Refactoring Microservices A and B to Eliminate Shared Database Dependency
Problem Statement
Microservices A and B share a database for certain entities due to a legacy design. When Microservice A updates an entity, Microservice B does not immediately reflect the change, leading to inconsistent behavior. This blog post outlines a step-by-step refactoring plan to eliminate the shared database dependency while ensuring zero downtime.
Refactoring Strategy
1. Introduce Data Ownership
- Objective: Establish a single source of truth for shared entities.
- Steps:
- Identify which microservice (A or B) is the primary owner of each entity based on business logic.
- Assign ownership (e.g., Microservice A owns the "User" entity).
2. Create a New Database for Microservice B
- Objective: Provide Microservice B with its own database to store entity data.
- Steps:
- Set up a new database for B, matching the schema requirements for the relevant entities.
- Plan for initial data population and ongoing synchronization during the transition.
3. Implement Event-Driven Synchronization
- Objective: Keep B’s database in sync with A’s changes using an event-driven approach.
- Steps:
- Configure Microservice A to publish events (e.g.,
UserUpdated
) to a message broker (Kafka, RabbitMQ, or AWS SNS/SQS) when an entity is updated. - Configure Microservice B to subscribe to these events and update its local database.
- Ensure events contain sufficient data (full entity state or deltas) for B to process updates.
- Use a reliable message broker with at-least-once delivery to prevent data loss.
- Configure Microservice A to publish events (e.g.,
4. Gradual Migration with Dual-Write Strategy
- Objective: Transition B to its own database without downtime.
- Phases:
- Phase 1: Dual Reads and Writes
- Update B to read from both the shared database and its new database, prioritizing the new database when data is available.
- A updates the shared database and publishes events to update B’s database.
- Run a sync job to copy existing data from the shared database to B’s database.
- Phase 2: Write to B’s Database Only
- Once B’s database is fully populated and verified, configure B to write only to its new database.
- Continue syncing via events from A.
- Phase 3: Remove Shared Database Dependency
- Update B to read exclusively from its own database.
- Remove B’s access to the shared database.
- Phase 1: Dual Reads and Writes
5. Handle Consistency
- Objective: Manage eventual consistency introduced by event-driven updates.
- Steps:
- Acknowledge minor delays in B reflecting A’s updates due to event processing.
- For critical operations, allow B to query A’s API (if available) for the latest state.
- Use correlation IDs in events to track and deduplicate updates.
- Implement monitoring to detect and alert on event processing failures or delays.
6. Ensure Zero Downtime
- Objective: Deploy changes without service interruptions.
- Steps:
- Use blue-green deployments or canary releases for incremental updates.
- Maintain backward compatibility (e.g., B falls back to the shared database if needed).

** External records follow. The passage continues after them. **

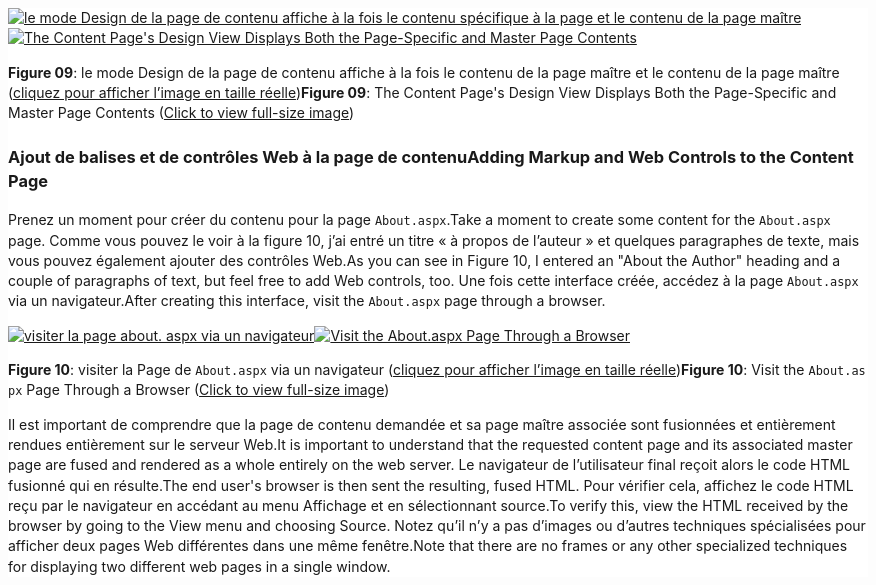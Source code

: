 <span data-ttu-id="ca6e7-266">[![le mode Design de la page de contenu affiche à la fois le contenu spécifique à la page et le contenu de la page maître](creating-a-site-wide-layout-using-master-pages-cs/_static/image24.png)](creating-a-site-wide-layout-using-master-pages-cs/_static/image23.png)</span><span class="sxs-lookup"><span data-stu-id="ca6e7-266">[![The Content Page's Design View Displays Both the Page-Specific and Master Page Contents](creating-a-site-wide-layout-using-master-pages-cs/_static/image24.png)](creating-a-site-wide-layout-using-master-pages-cs/_static/image23.png)</span></span>

<span data-ttu-id="ca6e7-267">**Figure 09**: le mode Design de la page de contenu affiche à la fois le contenu de la page maître et le contenu de la page maître ([cliquez pour afficher l’image en taille réelle](creating-a-site-wide-layout-using-master-pages-cs/_static/image25.png))</span><span class="sxs-lookup"><span data-stu-id="ca6e7-267">**Figure 09**: The Content Page's Design View Displays Both the Page-Specific and Master Page Contents ([Click to view full-size image](creating-a-site-wide-layout-using-master-pages-cs/_static/image25.png))</span></span>

### <a name="adding-markup-and-web-controls-to-the-content-page"></a><span data-ttu-id="ca6e7-268">Ajout de balises et de contrôles Web à la page de contenu</span><span class="sxs-lookup"><span data-stu-id="ca6e7-268">Adding Markup and Web Controls to the Content Page</span></span>

<span data-ttu-id="ca6e7-269">Prenez un moment pour créer du contenu pour la page `About.aspx`.</span><span class="sxs-lookup"><span data-stu-id="ca6e7-269">Take a moment to create some content for the `About.aspx` page.</span></span> <span data-ttu-id="ca6e7-270">Comme vous pouvez le voir à la figure 10, j’ai entré un titre « à propos de l’auteur » et quelques paragraphes de texte, mais vous pouvez également ajouter des contrôles Web.</span><span class="sxs-lookup"><span data-stu-id="ca6e7-270">As you can see in Figure 10, I entered an "About the Author" heading and a couple of paragraphs of text, but feel free to add Web controls, too.</span></span> <span data-ttu-id="ca6e7-271">Une fois cette interface créée, accédez à la page `About.aspx` via un navigateur.</span><span class="sxs-lookup"><span data-stu-id="ca6e7-271">After creating this interface, visit the `About.aspx` page through a browser.</span></span>

<span data-ttu-id="ca6e7-272">[![visiter la page about. aspx via un navigateur](creating-a-site-wide-layout-using-master-pages-cs/_static/image27.png)](creating-a-site-wide-layout-using-master-pages-cs/_static/image26.png)</span><span class="sxs-lookup"><span data-stu-id="ca6e7-272">[![Visit the About.aspx Page Through a Browser](creating-a-site-wide-layout-using-master-pages-cs/_static/image27.png)](creating-a-site-wide-layout-using-master-pages-cs/_static/image26.png)</span></span>

<span data-ttu-id="ca6e7-273">**Figure 10**: visiter la Page de `About.aspx` via un navigateur ([cliquez pour afficher l’image en taille réelle](creating-a-site-wide-layout-using-master-pages-cs/_static/image28.png))</span><span class="sxs-lookup"><span data-stu-id="ca6e7-273">**Figure 10**: Visit the `About.aspx` Page Through a Browser ([Click to view full-size image](creating-a-site-wide-layout-using-master-pages-cs/_static/image28.png))</span></span>

<span data-ttu-id="ca6e7-274">Il est important de comprendre que la page de contenu demandée et sa page maître associée sont fusionnées et entièrement rendues entièrement sur le serveur Web.</span><span class="sxs-lookup"><span data-stu-id="ca6e7-274">It is important to understand that the requested content page and its associated master page are fused and rendered as a whole entirely on the web server.</span></span> <span data-ttu-id="ca6e7-275">Le navigateur de l’utilisateur final reçoit alors le code HTML fusionné qui en résulte.</span><span class="sxs-lookup"><span data-stu-id="ca6e7-275">The end user's browser is then sent the resulting, fused HTML.</span></span> <span data-ttu-id="ca6e7-276">Pour vérifier cela, affichez le code HTML reçu par le navigateur en accédant au menu Affichage et en sélectionnant source.</span><span class="sxs-lookup"><span data-stu-id="ca6e7-276">To verify this, view the HTML received by the browser by going to the View menu and choosing Source.</span></span> <span data-ttu-id="ca6e7-277">Notez qu’il n’y a pas d’images ou d’autres techniques spécialisées pour afficher deux pages Web différentes dans une même fenêtre.</span><span class="sxs-lookup"><span data-stu-id="ca6e7-277">Note that there are no frames or any other specialized techniques for displaying two different web pages in a single window.</span></span>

- Test the event pipeline in a staging environment.
- Use feature flags to toggle between shared database and event-driven behavior in B.
7. Clean Up
- Objective: Remove legacy dependencies post-migration.
- Steps:
- Remove B’s legacy code for accessing the shared database.
- Optimize A’s database schema if B’s departure allows simplification.
8. Long-Term Improvement
- Objective: Prevent similar issues and enhance decoupling.
- Steps:
- Introduce APIs for synchronous communication if eventual consistency is problematic.
- Apply domain-driven design to align entity boundaries with microservice responsibilities.
Tools and Technologies
- Message Broker: Kafka, RabbitMQ, or AWS SNS/SQS.
- Database: PostgreSQL, MongoDB, or other based on existing stack.
- Monitoring: Prometheus, Grafana, or ELK stack for event pipeline health.
- Schema Management: Flyway or Liquibase for B’s database migrations.
Challenges and Mitigations
- Data Sync Errors:
- Implement idempotent event handling in B.
- Use a reconciliation job to fix inconsistencies.
- Performance:
- Optimize event processing for low latency.
- Batch initial data migration to avoid system overload.
- Testing:
- Use contract testing (e.g., Pact) to validate events.
- Simulate message broker failures to ensure robustness.
Conclusion
This refactoring approach leverages an event-driven architecture and phased migration to eliminate the shared database dependency between Microservices A and B. By implementing dual reads/writes, event synchronization, and careful deployment strategies, the system achieves consistency and zero downtime, paving the way for a more scalable and maintainable architecture.